As people near the end of the month, or the end of the fortnight if they’re on benefits, cash starts to run out; maybe because there’s not much to begin with, maybe because they’ve not been shown how to manage money or maybe, if we’re not afraid of sounding too much like the Daily Mail, because they’ve not got a great sense of responsibility. Here’s where the doorstep and payday lenders kick in. These are the arseholes who offer cash to poor people with interest rates so high Chewbacca couldn’t reach them on a stepladder and tippy toes. We’re talking the likes of Provident, Shopacheck, Wonga and a band of other arseholes just like them. Most cases I work, these companies make an appearance.

The interest they charge is astonishing. Shopacheck gives an example of how borrowing £300 for 32 weeks would cost £180 in interest. Wonga shows how if you borrow £400 for just 31 days you’ll repay £129 in interest. Their representative APR stands at 4,214 percent. As a general rule I’d say if there’s a comma in your interest rate it’s a couple digits too high. In the absence of alternatives, for people desperate enough to go to these arseholes these are crippling interests rates that stay crippling long after payday comes back around. Fall short one month, go to Shopacheck, you’ll be falling short for close to eight months. Repeat borrowers get caught in a cycle, forever a month behind, left with a fraction of the money they could have kept.

A few weeks back, before I took my largely unnoticed sabbatical and all hell broke loose in the world of light entertainment, Panorama ran a show about these arseholes. It showed vulnerable people with diminished capacity talked into loans they didn’t need, people well into their second decade of repayments that started with a loan of close to bugger all. Naturally, Provident issued a statement saying everything in the world of Provident was not only fine but also dandy, and making out how everything we’d seen actually happen in the show was probably just a trick of the light.

The morality here’s in the sewers. Specifically the sewers of the 19th century, where Charles Dickens’s poos float past with populist contempt. This is people doing lousy things to other people because they like money better than they like people. They know what they’re doing, getting rich off the poverty of others. And business is booming. Last month Wonga said their profits over the past year had shot up to £45 million. That’s a rise of 269 percent, the kind of increase you’d usually only see if you borrowed twenty quid off them for half an hour.

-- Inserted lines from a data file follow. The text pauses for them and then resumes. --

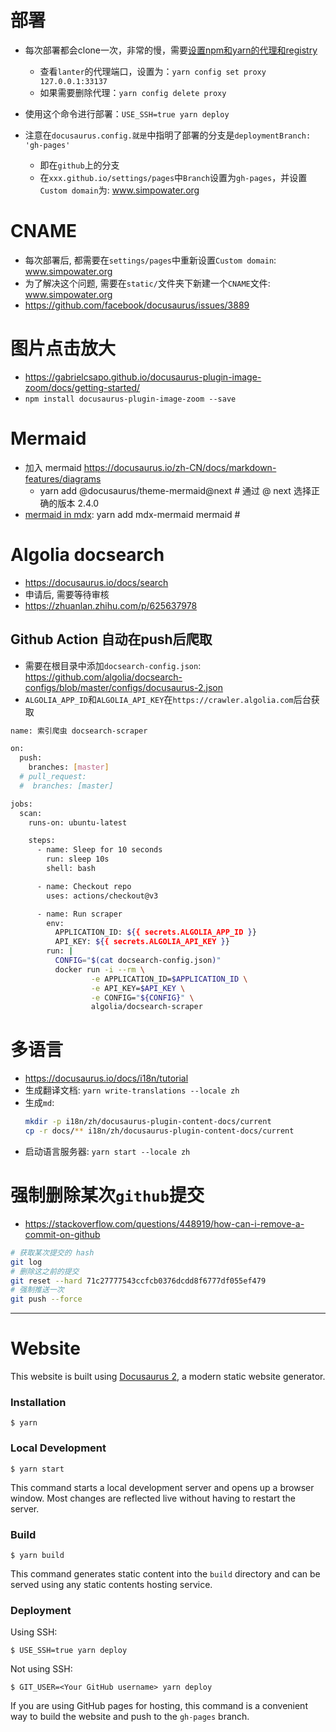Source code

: # 部署

- 每次部署都会clone一次，非常的慢，需要[设置npm和yarn的代理和registry](https://zhuanlan.zhihu.com/p/272474048)
  - 查看``lanter``的代理端口，设置为：``yarn config set proxy 127.0.0.1:33137``
  - 如果需要删除代理：``yarn config delete proxy ``

- 使用这个命令进行部署：``USE_SSH=true yarn deploy``

- 注意在``docusaurus.config.就是``中指明了部署的分支是``deploymentBranch: 'gh-pages'``

  - 即在``github``上的分支
  - 在``xxx.github.io/settings/pages``中``Branch``设置为``gh-pages``，并设置``Custom domain``为: www.simpowater.org


# CNAME

  - 每次部署后, 都需要在``settings/pages``中重新设置``Custom domain``: www.simpowater.org
  - 为了解决这个问题, 需要在``static/``文件夹下新建一个``CNAME``文件: www.simpowater.org
  - https://github.com/facebook/docusaurus/issues/3889


# 图片点击放大
- https://gabrielcsapo.github.io/docusaurus-plugin-image-zoom/docs/getting-started/
- ``npm install docusaurus-plugin-image-zoom --save``




# Mermaid
 - 加入 mermaid https://docusaurus.io/zh-CN/docs/markdown-features/diagrams
   - yarn add @docusaurus/theme-mermaid@next  # 通过 @ next 选择正确的版本 2.4.0
 - [mermaid in mdx](https://github.com/sjwall/mdx-mermaid): yarn add mdx-mermaid mermaid  #

# Algolia docsearch
- https://docusaurus.io/docs/search
- 申请后, 需要等待审核
- https://zhuanlan.zhihu.com/p/625637978
## Github Action 自动在push后爬取
- 需要在根目录中添加``docsearch-config.json``: https://github.com/algolia/docsearch-configs/blob/master/configs/docusaurus-2.json
- ``ALGOLIA_APP_ID``和``ALGOLIA_API_KEY``在``https://crawler.algolia.com``后台获取

```bash
name: 索引爬虫 docsearch-scraper

on:
  push:
    branches: [master]
  # pull_request:
  #  branches: [master]

jobs:
  scan:
    runs-on: ubuntu-latest

    steps:
      - name: Sleep for 10 seconds
        run: sleep 10s
        shell: bash

      - name: Checkout repo
        uses: actions/checkout@v3

      - name: Run scraper
        env:
          APPLICATION_ID: ${{ secrets.ALGOLIA_APP_ID }}
          API_KEY: ${{ secrets.ALGOLIA_API_KEY }}
        run: |
          CONFIG="$(cat docsearch-config.json)"
          docker run -i --rm \
                  -e APPLICATION_ID=$APPLICATION_ID \
                  -e API_KEY=$API_KEY \
                  -e CONFIG="${CONFIG}" \
                  algolia/docsearch-scraper
```



# 多语言

- https://docusaurus.io/docs/i18n/tutorial
- 生成翻译文档: ``yarn write-translations --locale zh``
- 生成``md``:
  ```bash
  mkdir -p i18n/zh/docusaurus-plugin-content-docs/current
  cp -r docs/** i18n/zh/docusaurus-plugin-content-docs/current
  ```
- 启动语言服务器: ``yarn start --locale zh``


# 强制删除某次``github``提交
- https://stackoverflow.com/questions/448919/how-can-i-remove-a-commit-on-github
```bash
# 获取某次提交的 hash
git log
# 删除这之前的提交
git reset --hard 71c27777543ccfcb0376dcdd8f6777df055ef479
# 强制推送一次
git push --force
```


--------

# Website

This website is built using [Docusaurus 2](https://docusaurus.io/), a modern static website generator.

### Installation

```
$ yarn
```

### Local Development

```
$ yarn start
```

This command starts a local development server and opens up a browser window. Most changes are reflected live without having to restart the server.

### Build

```
$ yarn build
```

This command generates static content into the `build` directory and can be served using any static contents hosting service.

### Deployment

Using SSH:

```
$ USE_SSH=true yarn deploy
```

Not using SSH:

```
$ GIT_USER=<Your GitHub username> yarn deploy
```

If you are using GitHub pages for hosting, this command is a convenient way to build the website and push to the `gh-pages` branch.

The amazing thing is these arseholes are actually regulated. They’re not, technically, loan sharks. They’re okayed, regulated lenders. For those of you with an interest in semantics, when Direct.gov warns people about loan sharks they describe them as giving loans on very bad terms (check) with an extortionate rate of interest (with you) and harassing you if you get behind with your repayments (yep). There’s a fairly fine line at work here. True, Wonga does less in the way of leg breaking but when that’s your only claim to the moral high ground you know you’re in trouble.

The more amazing thing is, according to these arseholes’ websites, their customer feedback places them somewhere around awesome. Wonga reckons 92% of surveyed customers would recommend it to a friend. Shopacheck reckons 94% of its customers are satisfied with its service. And when I talk to people about these arseholes, generally they see them as a viable way of getting through. And I find that horrifically sad. People being exploited, and people thinking they’re being done a favour.

So what’s a Zero to do? Not much, really. Just tell people not to use them and hope they don’t.